● **WORK ORDER**: This exercise calls for every line of the data below with the string "profile" in it.

● **RECORD EXCERPTS**:

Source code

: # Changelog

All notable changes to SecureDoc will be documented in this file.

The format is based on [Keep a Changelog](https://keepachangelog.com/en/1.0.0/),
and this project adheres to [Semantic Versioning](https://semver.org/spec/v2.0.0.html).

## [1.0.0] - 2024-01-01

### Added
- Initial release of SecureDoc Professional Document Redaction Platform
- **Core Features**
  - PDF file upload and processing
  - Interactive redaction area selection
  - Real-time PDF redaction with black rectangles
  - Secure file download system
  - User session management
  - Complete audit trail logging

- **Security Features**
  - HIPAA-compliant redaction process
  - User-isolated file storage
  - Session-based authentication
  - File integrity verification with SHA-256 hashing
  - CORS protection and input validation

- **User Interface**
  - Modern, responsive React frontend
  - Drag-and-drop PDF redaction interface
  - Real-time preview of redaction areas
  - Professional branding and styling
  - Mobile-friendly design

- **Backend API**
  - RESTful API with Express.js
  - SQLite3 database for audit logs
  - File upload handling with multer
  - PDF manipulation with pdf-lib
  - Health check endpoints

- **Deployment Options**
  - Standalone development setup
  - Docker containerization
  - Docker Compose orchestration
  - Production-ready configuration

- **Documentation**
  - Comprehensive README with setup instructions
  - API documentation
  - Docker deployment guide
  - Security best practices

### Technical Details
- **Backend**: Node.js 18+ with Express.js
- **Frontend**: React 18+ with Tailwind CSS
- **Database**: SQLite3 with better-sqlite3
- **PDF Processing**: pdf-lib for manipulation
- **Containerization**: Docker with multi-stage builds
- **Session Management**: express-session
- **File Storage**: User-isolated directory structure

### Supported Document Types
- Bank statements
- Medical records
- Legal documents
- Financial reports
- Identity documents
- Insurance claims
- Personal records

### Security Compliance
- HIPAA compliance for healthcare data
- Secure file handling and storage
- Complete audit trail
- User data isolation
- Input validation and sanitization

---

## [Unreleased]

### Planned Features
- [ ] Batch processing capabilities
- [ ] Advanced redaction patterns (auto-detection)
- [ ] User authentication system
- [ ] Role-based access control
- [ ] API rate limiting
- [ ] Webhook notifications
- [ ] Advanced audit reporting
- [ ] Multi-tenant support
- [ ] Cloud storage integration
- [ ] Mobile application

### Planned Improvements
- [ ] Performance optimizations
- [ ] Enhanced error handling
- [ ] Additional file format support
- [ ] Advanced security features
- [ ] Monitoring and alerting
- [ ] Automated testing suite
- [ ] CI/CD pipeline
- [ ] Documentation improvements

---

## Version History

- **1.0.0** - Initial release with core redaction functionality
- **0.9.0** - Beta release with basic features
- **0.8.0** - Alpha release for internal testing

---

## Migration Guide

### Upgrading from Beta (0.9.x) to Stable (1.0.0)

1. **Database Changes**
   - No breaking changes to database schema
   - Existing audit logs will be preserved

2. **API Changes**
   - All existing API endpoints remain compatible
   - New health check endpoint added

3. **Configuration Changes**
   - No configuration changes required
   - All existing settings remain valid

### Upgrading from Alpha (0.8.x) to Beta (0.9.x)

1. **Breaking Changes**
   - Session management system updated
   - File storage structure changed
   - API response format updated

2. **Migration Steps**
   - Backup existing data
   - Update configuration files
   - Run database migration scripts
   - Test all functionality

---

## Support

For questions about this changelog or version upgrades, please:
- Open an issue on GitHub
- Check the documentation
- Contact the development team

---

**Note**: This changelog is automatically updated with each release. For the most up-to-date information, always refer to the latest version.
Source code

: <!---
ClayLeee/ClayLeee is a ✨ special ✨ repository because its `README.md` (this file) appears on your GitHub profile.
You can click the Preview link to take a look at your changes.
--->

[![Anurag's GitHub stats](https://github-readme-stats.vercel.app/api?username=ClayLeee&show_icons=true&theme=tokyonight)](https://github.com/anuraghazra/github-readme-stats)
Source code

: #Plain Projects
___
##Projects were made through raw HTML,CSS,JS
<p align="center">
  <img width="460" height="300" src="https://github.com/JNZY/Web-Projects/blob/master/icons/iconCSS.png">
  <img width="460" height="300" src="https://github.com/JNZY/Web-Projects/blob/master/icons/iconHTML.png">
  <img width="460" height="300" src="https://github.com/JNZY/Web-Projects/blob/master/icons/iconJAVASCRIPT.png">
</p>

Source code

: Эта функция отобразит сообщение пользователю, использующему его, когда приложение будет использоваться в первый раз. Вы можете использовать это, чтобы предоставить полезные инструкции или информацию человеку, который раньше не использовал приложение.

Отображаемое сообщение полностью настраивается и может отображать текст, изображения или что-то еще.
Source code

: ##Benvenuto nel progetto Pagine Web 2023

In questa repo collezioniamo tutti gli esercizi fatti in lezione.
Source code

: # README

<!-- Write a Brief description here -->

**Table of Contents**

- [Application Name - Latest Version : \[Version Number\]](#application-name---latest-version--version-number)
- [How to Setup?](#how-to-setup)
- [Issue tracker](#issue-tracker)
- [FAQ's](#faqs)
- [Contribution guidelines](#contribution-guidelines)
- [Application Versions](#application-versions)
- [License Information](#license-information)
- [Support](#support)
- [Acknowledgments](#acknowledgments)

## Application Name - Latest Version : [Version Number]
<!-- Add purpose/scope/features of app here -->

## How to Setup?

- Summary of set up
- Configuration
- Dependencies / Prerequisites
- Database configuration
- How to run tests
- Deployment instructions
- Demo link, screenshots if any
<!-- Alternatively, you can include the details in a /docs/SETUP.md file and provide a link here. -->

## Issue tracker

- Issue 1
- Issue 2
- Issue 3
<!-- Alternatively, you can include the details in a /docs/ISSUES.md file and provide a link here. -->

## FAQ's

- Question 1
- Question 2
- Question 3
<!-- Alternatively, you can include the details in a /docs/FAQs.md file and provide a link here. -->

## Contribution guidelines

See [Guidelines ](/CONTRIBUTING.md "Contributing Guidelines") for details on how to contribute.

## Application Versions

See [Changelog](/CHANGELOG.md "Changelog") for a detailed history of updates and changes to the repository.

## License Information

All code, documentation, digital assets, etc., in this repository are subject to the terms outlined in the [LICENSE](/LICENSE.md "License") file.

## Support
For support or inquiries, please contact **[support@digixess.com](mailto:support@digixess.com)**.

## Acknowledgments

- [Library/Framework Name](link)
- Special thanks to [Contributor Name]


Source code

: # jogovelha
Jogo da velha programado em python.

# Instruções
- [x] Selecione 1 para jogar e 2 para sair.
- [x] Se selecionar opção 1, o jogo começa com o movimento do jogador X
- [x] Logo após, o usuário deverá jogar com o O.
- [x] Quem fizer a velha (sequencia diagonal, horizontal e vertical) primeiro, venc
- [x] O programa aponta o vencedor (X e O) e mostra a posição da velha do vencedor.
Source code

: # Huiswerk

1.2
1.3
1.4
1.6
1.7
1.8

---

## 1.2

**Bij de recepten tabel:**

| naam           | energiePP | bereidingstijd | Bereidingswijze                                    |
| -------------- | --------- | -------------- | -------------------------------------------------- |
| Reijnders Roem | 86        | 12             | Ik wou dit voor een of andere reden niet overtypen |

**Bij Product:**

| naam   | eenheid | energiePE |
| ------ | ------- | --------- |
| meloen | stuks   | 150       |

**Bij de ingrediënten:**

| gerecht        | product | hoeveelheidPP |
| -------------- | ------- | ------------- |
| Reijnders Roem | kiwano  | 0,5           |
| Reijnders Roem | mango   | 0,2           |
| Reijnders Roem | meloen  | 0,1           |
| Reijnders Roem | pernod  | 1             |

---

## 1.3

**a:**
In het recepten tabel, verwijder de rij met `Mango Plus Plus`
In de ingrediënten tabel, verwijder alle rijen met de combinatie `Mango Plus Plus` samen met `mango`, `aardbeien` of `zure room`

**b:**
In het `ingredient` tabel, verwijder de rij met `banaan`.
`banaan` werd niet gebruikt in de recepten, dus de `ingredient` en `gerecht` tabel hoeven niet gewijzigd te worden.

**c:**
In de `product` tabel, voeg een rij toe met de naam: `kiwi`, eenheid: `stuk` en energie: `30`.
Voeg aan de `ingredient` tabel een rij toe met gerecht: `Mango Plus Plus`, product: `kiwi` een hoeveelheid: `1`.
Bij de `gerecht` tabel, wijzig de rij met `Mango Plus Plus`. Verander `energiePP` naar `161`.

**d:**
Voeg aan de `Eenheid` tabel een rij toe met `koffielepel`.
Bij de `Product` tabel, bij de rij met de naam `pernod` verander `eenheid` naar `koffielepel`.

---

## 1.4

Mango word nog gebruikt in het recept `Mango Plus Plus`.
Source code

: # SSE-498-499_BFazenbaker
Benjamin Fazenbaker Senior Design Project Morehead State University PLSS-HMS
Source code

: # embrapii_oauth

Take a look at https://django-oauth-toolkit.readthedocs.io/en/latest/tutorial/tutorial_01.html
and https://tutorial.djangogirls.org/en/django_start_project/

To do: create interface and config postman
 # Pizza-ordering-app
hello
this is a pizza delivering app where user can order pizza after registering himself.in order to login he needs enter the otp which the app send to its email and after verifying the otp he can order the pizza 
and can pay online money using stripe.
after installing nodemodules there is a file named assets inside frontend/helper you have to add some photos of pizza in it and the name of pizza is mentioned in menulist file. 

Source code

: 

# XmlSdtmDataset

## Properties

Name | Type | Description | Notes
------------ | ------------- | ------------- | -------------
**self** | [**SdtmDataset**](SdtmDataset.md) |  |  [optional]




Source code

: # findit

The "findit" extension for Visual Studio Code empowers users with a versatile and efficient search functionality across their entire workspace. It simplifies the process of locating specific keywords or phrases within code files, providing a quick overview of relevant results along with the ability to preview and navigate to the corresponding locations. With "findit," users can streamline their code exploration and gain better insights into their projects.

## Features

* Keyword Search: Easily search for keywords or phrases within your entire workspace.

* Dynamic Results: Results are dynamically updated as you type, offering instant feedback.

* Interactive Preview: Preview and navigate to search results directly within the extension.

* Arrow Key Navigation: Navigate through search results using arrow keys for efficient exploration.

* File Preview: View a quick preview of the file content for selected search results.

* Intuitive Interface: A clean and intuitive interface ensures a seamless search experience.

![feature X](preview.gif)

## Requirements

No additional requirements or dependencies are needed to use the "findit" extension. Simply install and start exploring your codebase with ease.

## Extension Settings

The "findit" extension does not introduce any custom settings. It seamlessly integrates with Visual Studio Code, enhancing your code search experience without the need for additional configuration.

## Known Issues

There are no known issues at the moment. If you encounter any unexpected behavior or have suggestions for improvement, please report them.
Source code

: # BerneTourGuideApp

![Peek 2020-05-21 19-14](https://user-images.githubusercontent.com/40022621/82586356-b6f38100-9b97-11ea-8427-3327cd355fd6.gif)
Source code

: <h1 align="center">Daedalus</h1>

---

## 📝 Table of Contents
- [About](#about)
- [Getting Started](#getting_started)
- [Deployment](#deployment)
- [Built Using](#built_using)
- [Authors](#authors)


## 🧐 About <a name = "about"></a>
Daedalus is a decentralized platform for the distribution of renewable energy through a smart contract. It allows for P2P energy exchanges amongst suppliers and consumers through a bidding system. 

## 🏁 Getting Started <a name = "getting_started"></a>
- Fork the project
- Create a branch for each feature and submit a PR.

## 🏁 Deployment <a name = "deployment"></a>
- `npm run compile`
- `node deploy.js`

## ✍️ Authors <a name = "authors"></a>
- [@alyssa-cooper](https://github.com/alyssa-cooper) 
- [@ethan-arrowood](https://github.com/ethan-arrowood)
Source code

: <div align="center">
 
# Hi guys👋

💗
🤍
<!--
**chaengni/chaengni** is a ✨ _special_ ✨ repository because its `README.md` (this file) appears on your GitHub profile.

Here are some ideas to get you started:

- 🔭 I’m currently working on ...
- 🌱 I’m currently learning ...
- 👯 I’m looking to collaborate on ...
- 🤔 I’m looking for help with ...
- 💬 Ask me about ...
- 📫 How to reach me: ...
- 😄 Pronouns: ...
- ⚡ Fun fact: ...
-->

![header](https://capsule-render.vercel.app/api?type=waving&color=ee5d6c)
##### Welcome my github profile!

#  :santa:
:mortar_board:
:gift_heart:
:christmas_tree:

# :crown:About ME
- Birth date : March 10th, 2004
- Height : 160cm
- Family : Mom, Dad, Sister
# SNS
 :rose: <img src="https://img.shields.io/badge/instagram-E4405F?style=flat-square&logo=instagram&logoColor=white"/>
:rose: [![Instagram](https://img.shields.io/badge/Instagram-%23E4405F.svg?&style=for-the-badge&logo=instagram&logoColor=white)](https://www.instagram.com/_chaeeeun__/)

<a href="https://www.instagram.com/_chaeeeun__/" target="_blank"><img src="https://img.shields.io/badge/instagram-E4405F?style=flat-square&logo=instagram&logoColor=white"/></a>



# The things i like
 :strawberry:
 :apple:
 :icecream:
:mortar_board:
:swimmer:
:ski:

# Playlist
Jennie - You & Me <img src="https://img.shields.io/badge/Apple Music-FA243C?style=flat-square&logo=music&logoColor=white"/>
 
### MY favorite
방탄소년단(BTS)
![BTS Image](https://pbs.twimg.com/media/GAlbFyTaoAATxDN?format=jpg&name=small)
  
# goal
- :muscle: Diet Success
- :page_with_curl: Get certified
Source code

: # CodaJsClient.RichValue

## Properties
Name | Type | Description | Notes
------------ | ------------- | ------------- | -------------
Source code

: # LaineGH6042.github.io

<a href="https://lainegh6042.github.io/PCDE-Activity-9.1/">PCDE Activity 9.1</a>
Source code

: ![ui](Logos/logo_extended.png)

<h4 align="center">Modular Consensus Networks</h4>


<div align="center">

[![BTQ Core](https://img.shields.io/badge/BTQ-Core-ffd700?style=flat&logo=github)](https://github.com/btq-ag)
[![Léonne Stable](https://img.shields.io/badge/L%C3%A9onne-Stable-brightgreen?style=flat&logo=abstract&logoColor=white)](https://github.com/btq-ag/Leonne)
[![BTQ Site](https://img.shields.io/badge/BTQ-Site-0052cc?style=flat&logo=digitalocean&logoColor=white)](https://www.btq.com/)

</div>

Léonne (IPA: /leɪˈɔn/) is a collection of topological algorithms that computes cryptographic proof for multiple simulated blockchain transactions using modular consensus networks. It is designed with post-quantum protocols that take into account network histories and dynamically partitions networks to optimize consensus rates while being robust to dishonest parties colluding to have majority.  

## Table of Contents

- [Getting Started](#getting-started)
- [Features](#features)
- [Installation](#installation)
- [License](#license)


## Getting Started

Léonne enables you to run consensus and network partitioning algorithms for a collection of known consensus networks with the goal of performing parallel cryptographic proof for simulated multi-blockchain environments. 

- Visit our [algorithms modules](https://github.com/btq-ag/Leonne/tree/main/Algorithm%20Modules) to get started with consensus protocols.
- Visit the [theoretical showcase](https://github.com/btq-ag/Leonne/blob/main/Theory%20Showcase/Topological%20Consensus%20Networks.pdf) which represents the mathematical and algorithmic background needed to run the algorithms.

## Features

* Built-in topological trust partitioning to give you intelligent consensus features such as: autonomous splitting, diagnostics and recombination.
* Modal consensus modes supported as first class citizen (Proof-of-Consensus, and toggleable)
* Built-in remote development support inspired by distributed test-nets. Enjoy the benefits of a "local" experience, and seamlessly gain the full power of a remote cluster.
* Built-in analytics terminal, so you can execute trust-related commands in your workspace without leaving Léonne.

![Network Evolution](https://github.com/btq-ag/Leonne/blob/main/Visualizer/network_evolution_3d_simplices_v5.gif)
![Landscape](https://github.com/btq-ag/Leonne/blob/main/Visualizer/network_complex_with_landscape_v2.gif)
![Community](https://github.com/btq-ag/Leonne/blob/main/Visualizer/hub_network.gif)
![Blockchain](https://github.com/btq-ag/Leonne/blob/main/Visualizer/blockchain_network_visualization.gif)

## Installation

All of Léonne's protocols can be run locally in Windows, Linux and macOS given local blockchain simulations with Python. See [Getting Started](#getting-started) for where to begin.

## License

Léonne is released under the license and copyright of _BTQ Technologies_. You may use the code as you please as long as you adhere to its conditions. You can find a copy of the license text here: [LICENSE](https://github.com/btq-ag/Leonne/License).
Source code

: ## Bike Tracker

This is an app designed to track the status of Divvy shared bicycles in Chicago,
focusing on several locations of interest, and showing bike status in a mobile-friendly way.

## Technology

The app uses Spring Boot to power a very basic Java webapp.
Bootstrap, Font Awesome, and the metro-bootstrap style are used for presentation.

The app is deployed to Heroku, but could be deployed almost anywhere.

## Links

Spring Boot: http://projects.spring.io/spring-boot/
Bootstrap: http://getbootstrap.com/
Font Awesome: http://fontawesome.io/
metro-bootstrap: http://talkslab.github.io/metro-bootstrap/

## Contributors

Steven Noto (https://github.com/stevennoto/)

● **RESULT OF THIS EXERCISE**:
ClayLeee/ClayLeee is a ✨ special ✨ repository because its `README.md` (this file) appears on your GitHub profile.
**chaengni/chaengni** is a ✨ _special_ ✨ repository because its `README.md` (this file) appears on your GitHub profile.
##### Welcome my github profile!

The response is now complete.